§ **DATA FOR THE TASK**
--- START ---

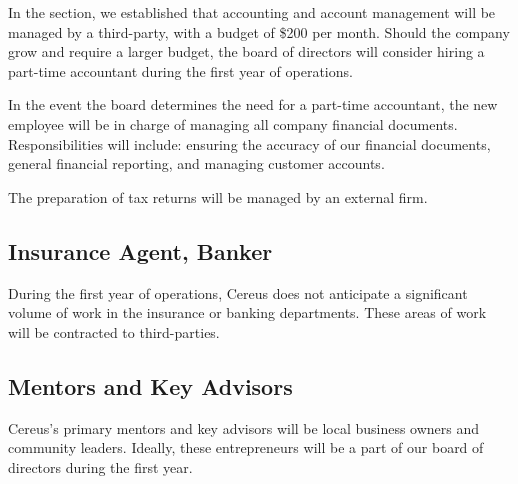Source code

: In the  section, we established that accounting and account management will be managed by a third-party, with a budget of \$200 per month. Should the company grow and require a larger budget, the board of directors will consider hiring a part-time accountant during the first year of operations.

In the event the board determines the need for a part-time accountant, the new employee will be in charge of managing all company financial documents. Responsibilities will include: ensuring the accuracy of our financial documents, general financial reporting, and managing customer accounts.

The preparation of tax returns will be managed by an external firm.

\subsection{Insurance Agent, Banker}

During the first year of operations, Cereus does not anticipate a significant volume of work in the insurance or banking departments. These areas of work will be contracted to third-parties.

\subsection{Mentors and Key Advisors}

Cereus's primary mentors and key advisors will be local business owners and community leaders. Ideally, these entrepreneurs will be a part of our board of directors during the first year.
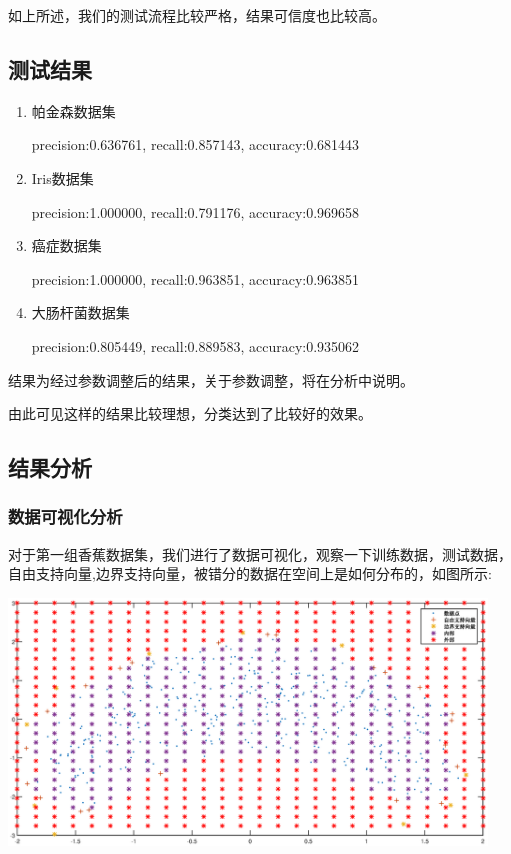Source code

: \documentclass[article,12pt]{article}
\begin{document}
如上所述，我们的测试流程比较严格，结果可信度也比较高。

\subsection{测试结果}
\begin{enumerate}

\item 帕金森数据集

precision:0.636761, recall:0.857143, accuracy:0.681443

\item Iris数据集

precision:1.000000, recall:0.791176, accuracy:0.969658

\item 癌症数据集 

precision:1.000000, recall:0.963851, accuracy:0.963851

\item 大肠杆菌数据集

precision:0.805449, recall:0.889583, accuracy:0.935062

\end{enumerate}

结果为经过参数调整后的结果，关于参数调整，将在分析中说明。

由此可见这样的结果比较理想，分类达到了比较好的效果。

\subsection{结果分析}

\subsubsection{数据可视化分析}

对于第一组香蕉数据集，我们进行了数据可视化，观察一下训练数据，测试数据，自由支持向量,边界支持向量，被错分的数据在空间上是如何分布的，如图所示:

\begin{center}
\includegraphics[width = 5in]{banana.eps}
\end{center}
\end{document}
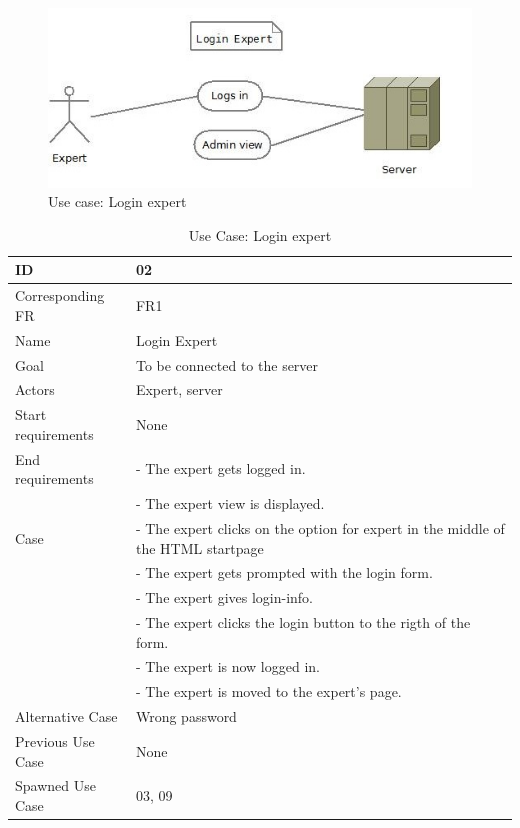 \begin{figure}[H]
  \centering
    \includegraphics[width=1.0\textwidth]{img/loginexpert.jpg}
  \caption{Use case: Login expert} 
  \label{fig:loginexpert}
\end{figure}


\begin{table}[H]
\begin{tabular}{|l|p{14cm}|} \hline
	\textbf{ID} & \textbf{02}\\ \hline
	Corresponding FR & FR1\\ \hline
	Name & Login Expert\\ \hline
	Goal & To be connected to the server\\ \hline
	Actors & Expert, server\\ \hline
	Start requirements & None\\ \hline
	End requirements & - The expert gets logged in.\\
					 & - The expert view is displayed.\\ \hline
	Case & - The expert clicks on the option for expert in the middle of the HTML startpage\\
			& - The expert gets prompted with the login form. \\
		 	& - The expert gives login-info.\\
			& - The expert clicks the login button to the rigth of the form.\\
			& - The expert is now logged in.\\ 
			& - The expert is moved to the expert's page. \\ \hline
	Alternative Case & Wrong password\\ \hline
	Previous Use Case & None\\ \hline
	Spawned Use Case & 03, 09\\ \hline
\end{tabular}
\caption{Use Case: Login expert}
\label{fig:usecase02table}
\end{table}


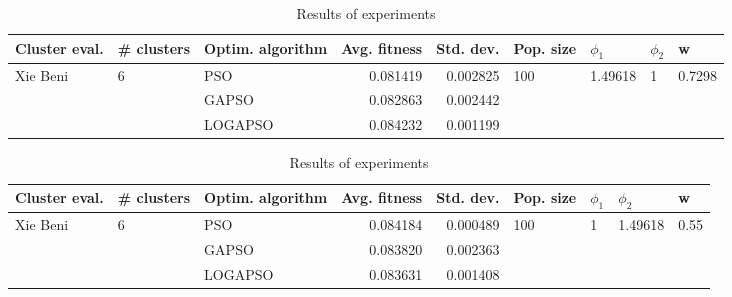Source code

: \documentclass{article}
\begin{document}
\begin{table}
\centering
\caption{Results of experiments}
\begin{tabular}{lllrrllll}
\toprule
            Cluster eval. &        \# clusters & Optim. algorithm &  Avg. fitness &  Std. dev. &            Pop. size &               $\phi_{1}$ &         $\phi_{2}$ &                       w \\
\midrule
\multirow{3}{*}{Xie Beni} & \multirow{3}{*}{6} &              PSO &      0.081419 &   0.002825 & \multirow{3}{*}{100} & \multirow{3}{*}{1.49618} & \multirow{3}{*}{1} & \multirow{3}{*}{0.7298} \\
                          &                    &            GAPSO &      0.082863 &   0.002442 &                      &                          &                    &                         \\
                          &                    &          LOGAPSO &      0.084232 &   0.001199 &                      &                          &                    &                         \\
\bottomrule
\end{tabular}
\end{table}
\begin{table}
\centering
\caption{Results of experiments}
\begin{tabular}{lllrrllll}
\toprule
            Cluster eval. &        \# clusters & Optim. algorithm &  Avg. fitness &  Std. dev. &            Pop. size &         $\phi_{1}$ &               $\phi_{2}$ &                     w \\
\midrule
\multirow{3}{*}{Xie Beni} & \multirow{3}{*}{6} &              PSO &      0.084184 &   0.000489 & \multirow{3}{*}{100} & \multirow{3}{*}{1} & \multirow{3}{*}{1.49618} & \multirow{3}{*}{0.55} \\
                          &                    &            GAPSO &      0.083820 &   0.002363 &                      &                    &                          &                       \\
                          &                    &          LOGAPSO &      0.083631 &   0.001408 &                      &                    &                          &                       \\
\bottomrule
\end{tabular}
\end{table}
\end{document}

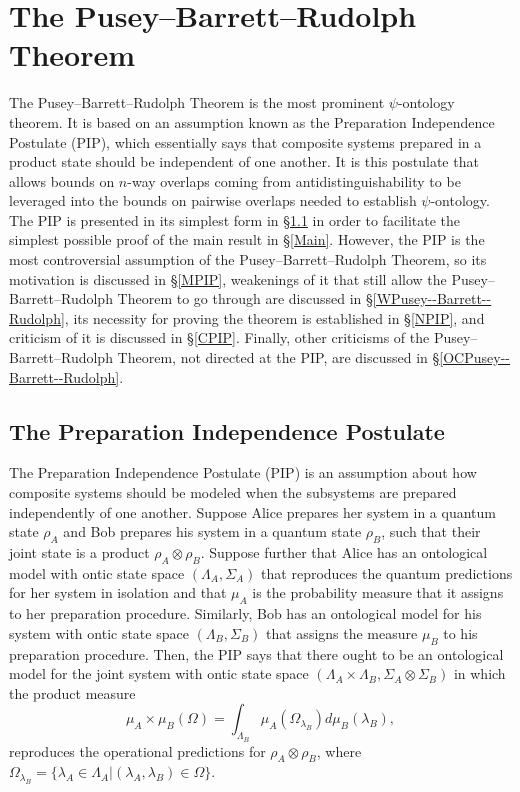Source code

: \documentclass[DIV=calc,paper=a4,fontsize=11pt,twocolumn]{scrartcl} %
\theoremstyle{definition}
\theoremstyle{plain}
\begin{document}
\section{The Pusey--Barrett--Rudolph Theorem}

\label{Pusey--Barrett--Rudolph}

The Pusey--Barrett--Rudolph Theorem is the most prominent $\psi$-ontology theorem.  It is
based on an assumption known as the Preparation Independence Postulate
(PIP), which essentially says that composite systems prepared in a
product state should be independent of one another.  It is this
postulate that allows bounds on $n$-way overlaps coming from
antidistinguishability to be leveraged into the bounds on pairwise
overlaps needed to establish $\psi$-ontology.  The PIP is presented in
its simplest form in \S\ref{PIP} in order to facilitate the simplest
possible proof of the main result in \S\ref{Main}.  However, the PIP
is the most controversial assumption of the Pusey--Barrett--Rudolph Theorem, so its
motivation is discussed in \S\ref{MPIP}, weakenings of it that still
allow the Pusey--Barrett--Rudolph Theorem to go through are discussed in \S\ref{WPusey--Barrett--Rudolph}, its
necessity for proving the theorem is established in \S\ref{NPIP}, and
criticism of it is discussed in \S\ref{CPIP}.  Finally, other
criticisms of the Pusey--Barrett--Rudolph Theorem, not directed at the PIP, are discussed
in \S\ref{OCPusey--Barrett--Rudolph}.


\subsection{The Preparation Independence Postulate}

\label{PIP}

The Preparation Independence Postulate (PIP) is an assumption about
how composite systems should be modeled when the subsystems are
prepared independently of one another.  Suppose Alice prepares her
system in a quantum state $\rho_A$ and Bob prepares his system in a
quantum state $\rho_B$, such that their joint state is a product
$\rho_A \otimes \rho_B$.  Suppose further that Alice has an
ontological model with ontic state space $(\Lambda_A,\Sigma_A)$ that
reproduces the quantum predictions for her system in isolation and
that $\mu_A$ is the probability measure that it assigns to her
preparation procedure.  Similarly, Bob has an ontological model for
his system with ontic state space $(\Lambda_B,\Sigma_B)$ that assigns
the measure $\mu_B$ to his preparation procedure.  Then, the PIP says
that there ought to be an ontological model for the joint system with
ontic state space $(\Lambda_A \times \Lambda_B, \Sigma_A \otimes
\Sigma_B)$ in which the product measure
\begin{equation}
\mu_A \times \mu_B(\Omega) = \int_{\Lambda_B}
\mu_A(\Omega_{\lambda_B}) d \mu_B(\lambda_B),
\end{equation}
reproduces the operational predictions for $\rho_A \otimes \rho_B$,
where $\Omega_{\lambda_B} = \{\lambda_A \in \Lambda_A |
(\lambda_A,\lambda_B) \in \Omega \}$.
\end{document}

--- END ---
--- START ---

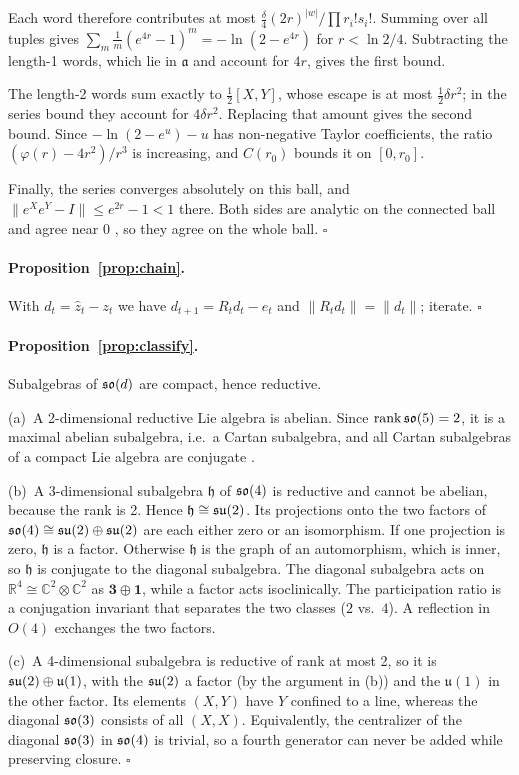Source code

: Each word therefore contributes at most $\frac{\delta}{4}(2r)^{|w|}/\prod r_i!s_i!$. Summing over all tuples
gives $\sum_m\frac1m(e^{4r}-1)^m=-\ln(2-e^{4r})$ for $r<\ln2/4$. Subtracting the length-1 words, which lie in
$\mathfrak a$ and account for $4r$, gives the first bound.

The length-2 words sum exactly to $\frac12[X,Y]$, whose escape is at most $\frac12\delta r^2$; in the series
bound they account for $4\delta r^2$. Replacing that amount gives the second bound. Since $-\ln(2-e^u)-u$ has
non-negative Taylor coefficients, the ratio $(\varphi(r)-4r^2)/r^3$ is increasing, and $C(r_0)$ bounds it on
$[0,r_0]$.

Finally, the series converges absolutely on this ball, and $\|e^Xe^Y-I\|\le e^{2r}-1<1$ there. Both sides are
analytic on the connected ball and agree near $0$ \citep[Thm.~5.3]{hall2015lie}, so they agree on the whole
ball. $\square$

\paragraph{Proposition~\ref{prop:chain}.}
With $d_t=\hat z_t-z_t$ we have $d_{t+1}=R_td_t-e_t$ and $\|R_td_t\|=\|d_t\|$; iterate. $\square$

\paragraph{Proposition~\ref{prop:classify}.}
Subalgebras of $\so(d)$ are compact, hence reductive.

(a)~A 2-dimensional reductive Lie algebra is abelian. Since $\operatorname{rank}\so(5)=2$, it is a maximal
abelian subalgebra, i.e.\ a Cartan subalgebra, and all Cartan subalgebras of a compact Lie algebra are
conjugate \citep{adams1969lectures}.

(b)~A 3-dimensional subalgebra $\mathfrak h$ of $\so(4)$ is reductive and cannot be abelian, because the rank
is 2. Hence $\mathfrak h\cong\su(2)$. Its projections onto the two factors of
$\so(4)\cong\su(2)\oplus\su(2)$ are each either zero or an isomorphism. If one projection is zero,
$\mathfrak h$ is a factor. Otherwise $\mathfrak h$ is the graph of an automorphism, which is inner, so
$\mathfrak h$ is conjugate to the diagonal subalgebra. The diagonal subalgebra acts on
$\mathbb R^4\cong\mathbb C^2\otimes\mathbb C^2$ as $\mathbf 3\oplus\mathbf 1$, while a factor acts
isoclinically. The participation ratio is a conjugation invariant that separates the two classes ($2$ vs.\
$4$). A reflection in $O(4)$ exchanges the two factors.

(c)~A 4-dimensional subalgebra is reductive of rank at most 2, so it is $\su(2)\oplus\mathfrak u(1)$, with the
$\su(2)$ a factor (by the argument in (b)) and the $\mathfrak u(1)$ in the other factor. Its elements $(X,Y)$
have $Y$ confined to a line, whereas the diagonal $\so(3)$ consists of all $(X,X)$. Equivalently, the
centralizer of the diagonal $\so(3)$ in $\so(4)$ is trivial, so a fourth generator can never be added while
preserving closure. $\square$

--- END ---

§ **WORK ITEM**
Search the listing for the word "reductive", and copy every line in which it is found.

§ **RESULT OF THIS TASK**
Subalgebras of $\so(d)$ are compact, hence reductive.
(a)~A 2-dimensional reductive Lie algebra is abelian. Since $\operatorname{rank}\so(5)=2$, it is a maximal
(b)~A 3-dimensional subalgebra $\mathfrak h$ of $\so(4)$ is reductive and cannot be abelian, because the rank
(c)~A 4-dimensional subalgebra is reductive of rank at most 2, so it is $\su(2)\oplus\mathfrak u(1)$, with the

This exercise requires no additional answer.